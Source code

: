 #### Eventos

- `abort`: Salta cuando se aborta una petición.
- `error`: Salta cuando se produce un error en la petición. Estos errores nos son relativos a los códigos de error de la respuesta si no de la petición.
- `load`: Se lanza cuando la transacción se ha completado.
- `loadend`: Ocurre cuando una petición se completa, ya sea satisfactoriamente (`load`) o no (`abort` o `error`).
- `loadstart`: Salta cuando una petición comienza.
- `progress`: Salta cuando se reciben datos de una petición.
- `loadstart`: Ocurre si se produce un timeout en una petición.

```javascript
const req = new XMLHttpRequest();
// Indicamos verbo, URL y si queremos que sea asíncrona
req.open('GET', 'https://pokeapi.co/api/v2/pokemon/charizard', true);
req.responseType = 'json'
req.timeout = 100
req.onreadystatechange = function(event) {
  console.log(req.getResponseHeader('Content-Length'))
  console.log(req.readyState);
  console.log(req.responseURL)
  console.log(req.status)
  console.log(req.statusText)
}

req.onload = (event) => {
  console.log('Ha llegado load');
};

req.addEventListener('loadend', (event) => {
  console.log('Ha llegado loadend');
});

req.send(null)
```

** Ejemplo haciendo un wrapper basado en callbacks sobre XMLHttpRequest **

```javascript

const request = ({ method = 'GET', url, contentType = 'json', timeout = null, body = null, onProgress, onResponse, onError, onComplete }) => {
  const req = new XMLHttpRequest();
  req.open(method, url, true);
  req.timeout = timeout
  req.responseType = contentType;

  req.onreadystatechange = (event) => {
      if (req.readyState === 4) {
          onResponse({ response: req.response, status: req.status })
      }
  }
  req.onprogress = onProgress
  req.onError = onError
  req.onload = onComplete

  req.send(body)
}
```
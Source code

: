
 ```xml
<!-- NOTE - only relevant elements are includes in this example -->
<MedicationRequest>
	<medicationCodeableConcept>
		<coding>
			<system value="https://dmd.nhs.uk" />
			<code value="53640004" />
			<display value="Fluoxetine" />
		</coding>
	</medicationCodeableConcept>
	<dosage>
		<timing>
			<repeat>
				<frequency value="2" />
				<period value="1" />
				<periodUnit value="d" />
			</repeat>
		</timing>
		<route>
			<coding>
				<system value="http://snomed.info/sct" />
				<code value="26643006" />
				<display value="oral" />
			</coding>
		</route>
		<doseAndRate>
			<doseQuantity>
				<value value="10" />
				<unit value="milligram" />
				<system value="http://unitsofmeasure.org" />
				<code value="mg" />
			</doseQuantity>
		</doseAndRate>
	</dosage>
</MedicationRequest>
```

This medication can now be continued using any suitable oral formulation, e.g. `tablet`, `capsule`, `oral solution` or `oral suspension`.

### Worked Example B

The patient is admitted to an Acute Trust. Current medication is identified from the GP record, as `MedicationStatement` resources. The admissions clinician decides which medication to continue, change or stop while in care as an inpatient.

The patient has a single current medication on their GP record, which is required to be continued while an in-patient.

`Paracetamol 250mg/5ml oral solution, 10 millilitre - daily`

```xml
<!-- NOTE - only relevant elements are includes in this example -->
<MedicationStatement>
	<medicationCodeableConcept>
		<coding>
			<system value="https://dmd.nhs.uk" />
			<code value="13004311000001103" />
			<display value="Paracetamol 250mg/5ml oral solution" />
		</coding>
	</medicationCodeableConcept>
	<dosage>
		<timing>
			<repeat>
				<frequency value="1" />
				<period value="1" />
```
---
Exercise aim:
The expected output is every line of the records in which the string "body" appears.

Response area:
const request = ({ method = 'GET', url, contentType = 'json', timeout = null, body = null, onProgress, onResponse, onError, onComplete }) => {
  req.send(body)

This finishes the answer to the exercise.